◆ **Instructions to follow**
Once you reach the line containing "高中时收藏知乎一篇文章，列举" in the entries below, write out that line and each one after it down to the line containing "作为一个错题本，是很多本科生", exactly and with nothing added.

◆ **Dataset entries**
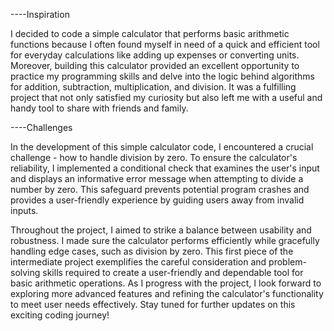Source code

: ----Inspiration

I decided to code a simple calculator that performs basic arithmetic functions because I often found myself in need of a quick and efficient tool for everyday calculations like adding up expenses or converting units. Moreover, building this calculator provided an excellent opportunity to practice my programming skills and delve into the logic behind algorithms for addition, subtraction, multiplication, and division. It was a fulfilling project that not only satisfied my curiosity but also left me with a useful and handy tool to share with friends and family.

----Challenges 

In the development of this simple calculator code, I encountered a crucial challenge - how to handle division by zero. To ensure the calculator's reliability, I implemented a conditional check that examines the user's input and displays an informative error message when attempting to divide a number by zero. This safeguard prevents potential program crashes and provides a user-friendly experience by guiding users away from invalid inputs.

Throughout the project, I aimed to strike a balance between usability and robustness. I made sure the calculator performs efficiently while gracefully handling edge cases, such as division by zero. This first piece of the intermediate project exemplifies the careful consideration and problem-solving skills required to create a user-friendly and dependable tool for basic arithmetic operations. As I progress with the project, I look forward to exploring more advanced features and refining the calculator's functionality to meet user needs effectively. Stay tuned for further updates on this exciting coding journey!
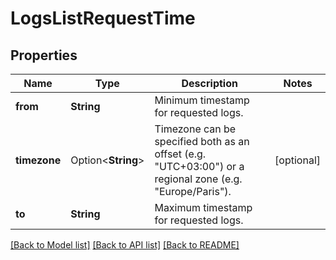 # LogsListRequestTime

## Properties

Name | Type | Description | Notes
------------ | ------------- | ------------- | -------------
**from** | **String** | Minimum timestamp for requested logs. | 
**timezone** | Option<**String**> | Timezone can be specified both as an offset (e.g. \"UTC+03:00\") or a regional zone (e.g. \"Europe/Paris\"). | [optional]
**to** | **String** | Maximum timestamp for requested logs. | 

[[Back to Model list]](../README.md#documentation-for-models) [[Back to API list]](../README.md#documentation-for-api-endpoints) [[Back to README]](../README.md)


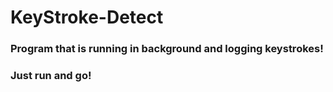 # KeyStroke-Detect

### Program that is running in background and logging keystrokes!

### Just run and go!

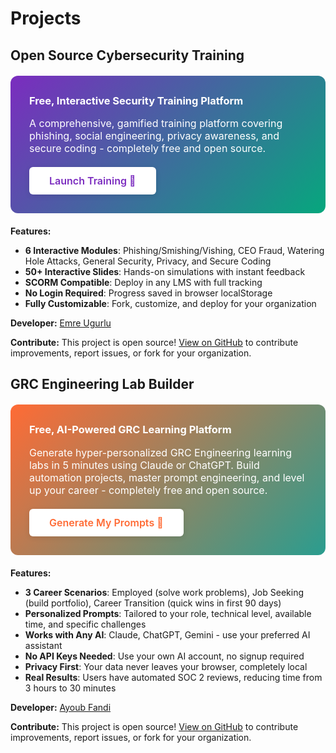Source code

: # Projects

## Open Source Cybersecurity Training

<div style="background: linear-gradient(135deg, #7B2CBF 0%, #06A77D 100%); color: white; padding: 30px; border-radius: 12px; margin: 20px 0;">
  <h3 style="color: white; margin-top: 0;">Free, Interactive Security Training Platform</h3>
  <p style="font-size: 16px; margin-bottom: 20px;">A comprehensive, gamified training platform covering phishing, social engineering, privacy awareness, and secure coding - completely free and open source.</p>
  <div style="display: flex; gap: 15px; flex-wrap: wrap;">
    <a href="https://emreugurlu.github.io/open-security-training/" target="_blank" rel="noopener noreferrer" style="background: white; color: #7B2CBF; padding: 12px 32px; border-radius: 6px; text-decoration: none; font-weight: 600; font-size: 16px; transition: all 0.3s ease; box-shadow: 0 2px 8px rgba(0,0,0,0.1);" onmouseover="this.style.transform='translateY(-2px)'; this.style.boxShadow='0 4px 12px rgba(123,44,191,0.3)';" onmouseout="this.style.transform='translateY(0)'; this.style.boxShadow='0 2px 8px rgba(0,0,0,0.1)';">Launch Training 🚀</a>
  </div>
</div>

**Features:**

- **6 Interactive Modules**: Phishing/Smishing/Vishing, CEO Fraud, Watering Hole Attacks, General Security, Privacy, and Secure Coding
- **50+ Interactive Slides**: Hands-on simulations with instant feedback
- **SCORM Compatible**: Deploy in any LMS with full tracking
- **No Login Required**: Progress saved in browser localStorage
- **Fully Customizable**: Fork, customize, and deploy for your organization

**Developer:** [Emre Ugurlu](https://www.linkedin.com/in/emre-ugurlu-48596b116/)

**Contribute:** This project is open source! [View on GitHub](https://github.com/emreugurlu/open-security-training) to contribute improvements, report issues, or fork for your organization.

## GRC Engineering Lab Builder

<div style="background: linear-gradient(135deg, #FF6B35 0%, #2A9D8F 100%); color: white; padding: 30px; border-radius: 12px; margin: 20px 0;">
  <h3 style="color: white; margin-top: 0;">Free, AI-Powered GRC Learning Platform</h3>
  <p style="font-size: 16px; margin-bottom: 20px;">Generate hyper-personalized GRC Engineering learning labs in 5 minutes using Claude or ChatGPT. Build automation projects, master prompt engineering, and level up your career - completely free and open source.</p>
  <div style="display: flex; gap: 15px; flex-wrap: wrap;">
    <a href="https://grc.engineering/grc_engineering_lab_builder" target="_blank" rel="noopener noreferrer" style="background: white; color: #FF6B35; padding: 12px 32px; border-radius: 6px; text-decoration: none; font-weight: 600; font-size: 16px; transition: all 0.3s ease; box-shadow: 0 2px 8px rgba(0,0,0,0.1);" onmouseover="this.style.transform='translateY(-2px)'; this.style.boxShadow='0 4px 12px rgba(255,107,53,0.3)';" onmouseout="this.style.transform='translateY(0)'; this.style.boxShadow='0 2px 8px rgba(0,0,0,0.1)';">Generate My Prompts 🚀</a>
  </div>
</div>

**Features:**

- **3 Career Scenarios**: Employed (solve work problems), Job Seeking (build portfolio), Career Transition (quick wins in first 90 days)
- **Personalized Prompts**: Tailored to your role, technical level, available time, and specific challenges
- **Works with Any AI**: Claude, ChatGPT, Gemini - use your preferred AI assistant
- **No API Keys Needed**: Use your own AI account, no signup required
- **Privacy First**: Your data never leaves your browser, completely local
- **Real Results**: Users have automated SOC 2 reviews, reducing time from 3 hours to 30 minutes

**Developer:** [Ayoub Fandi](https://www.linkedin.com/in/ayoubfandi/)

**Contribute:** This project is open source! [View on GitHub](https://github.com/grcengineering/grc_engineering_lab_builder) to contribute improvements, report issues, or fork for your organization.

---

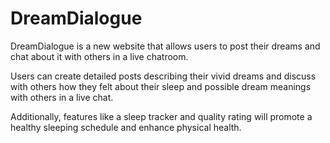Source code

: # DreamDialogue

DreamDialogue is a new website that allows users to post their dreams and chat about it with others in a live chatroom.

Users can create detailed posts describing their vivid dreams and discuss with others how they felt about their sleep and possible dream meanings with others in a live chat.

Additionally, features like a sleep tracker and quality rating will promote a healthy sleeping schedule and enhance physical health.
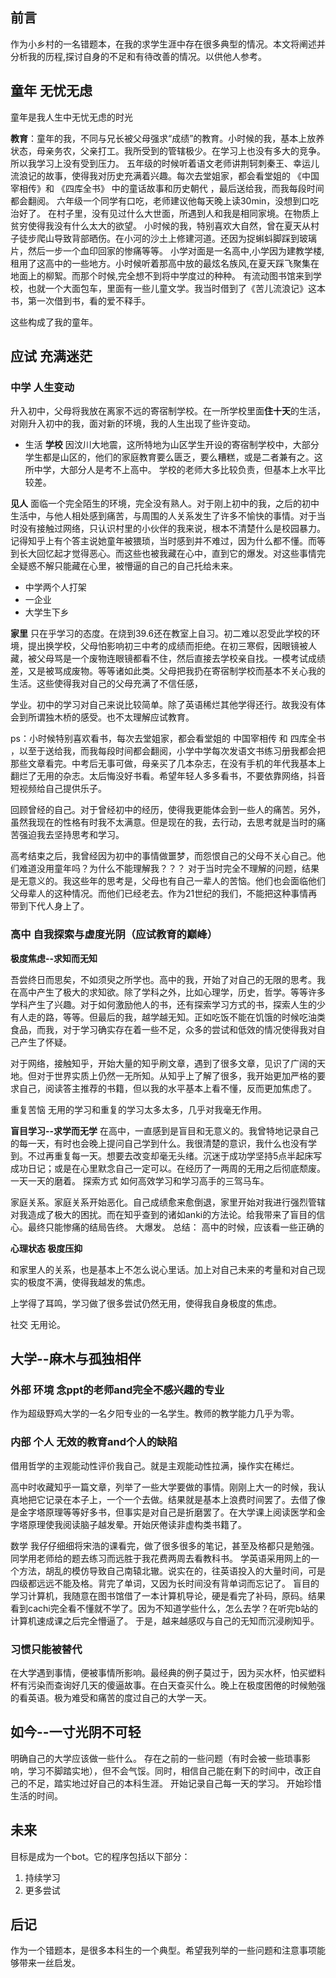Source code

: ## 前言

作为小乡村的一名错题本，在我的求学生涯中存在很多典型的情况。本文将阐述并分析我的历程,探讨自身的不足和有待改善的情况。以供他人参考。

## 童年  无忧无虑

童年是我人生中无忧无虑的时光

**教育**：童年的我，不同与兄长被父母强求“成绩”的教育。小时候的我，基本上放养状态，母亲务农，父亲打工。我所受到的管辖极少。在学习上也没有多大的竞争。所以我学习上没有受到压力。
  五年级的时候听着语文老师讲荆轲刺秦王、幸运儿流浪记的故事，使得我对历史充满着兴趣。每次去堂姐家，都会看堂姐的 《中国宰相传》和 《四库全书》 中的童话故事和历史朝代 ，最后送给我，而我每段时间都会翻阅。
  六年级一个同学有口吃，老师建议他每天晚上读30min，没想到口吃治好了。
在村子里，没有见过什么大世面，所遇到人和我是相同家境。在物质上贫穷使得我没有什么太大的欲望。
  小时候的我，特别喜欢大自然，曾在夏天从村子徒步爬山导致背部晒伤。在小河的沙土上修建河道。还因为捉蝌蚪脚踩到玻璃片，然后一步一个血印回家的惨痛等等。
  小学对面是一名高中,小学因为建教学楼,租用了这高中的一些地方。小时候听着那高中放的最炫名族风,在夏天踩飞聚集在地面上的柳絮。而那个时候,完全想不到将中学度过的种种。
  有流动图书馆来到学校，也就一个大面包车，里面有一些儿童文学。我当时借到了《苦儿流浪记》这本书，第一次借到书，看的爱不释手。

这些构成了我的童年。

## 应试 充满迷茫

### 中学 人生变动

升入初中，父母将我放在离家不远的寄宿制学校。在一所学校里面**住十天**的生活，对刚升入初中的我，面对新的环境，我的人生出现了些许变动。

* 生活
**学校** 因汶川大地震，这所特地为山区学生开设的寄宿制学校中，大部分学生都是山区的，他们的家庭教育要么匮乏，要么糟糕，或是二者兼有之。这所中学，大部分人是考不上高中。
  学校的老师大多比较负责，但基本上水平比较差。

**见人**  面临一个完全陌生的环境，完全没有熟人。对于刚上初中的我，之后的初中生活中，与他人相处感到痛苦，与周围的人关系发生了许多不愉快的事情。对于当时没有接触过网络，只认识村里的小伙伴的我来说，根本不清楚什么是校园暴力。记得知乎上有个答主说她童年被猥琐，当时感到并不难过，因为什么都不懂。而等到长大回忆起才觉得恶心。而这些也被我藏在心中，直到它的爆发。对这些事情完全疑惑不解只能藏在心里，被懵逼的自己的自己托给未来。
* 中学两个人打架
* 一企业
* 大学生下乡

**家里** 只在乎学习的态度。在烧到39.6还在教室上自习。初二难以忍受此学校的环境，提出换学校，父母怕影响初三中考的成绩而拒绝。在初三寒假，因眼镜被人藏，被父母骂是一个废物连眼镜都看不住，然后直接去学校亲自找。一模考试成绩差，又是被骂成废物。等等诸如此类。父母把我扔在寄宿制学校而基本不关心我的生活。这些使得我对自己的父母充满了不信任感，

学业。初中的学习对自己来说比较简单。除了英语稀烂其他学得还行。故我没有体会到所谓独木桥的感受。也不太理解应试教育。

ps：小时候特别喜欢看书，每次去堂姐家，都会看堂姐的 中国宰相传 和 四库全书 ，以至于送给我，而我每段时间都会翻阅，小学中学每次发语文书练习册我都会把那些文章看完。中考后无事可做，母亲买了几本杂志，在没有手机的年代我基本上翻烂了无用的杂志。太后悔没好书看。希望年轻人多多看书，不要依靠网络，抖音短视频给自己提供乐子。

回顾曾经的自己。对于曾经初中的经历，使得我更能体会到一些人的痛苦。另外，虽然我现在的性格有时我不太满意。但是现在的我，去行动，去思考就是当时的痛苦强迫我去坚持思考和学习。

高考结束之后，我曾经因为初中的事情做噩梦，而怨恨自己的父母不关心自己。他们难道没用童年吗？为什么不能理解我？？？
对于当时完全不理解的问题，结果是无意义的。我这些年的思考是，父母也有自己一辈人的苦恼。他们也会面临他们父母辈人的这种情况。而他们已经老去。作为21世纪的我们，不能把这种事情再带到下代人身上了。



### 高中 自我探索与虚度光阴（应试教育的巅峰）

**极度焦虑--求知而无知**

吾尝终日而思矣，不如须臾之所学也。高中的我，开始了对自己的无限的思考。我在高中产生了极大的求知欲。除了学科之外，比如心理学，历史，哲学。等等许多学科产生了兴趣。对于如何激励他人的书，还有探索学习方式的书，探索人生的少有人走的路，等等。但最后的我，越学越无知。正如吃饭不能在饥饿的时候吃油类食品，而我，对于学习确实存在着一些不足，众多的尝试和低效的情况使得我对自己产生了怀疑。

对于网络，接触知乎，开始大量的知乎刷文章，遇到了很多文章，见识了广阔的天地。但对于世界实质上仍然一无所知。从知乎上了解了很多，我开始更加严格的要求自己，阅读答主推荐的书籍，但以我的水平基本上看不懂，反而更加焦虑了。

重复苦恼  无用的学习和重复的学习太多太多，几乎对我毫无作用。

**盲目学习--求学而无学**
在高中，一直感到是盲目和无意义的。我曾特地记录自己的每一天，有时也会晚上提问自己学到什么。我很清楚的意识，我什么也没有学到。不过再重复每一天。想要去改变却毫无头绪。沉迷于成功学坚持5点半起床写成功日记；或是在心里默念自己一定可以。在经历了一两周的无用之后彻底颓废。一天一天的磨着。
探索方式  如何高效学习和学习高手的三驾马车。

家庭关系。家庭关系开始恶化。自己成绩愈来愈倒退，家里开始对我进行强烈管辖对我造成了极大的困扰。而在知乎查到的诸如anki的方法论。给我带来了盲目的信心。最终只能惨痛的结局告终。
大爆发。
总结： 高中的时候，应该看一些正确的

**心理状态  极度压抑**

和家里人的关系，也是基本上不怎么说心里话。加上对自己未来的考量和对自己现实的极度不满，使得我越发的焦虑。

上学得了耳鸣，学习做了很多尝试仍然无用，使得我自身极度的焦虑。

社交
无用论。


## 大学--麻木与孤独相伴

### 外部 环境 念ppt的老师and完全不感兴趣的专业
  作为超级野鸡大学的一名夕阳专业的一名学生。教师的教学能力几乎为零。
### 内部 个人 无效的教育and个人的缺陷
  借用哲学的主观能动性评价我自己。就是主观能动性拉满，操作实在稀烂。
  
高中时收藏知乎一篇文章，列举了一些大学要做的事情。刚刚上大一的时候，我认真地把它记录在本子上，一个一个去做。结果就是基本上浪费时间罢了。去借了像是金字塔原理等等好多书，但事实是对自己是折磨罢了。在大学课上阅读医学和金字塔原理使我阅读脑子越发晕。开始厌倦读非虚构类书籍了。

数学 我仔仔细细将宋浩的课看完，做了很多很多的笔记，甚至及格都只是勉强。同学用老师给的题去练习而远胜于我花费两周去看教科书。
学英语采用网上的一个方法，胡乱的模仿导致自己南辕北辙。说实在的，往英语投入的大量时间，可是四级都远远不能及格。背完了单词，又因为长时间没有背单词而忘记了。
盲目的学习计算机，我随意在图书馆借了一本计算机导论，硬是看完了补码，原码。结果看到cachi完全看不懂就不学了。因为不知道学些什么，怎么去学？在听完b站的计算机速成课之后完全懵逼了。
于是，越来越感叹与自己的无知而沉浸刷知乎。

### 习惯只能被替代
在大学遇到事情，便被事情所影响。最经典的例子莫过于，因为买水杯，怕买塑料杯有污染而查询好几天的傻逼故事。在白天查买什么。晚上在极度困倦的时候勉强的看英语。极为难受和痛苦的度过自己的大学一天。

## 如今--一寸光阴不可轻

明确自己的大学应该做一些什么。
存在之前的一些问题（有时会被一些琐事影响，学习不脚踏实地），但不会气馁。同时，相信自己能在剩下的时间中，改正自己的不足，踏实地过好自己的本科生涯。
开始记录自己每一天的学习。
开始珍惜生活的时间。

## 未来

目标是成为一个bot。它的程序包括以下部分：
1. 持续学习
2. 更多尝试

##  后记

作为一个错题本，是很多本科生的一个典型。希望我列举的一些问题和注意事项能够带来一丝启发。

◆ **Result of the exercise**
高中时收藏知乎一篇文章，列举了一些大学要做的事情。刚刚上大一的时候，我认真地把它记录在本子上，一个一个去做。结果就是基本上浪费时间罢了。去借了像是金字塔原理等等好多书，但事实是对自己是折磨罢了。在大学课上阅读医学和金字塔原理使我阅读脑子越发晕。开始厌倦读非虚构类书籍了。

数学 我仔仔细细将宋浩的课看完，做了很多很多的笔记，甚至及格都只是勉强。同学用老师给的题去练习而远胜于我花费两周去看教科书。
学英语采用网上的一个方法，胡乱的模仿导致自己南辕北辙。说实在的，往英语投入的大量时间，可是四级都远远不能及格。背完了单词，又因为长时间没有背单词而忘记了。
盲目的学习计算机，我随意在图书馆借了一本计算机导论，硬是看完了补码，原码。结果看到cachi完全看不懂就不学了。因为不知道学些什么，怎么去学？在听完b站的计算机速成课之后完全懵逼了。
于是，越来越感叹与自己的无知而沉浸刷知乎。

### 习惯只能被替代
在大学遇到事情，便被事情所影响。最经典的例子莫过于，因为买水杯，怕买塑料杯有污染而查询好几天的傻逼故事。在白天查买什么。晚上在极度困倦的时候勉强的看英语。极为难受和痛苦的度过自己的大学一天。

## 如今--一寸光阴不可轻

明确自己的大学应该做一些什么。
存在之前的一些问题（有时会被一些琐事影响，学习不脚踏实地），但不会气馁。同时，相信自己能在剩下的时间中，改正自己的不足，踏实地过好自己的本科生涯。
开始记录自己每一天的学习。
开始珍惜生活的时间。

## 未来

目标是成为一个bot。它的程序包括以下部分：
1. 持续学习
2. 更多尝试

##  后记

作为一个错题本，是很多本科生的一个典型。希望我列举的一些问题和注意事项能够带来一丝启发。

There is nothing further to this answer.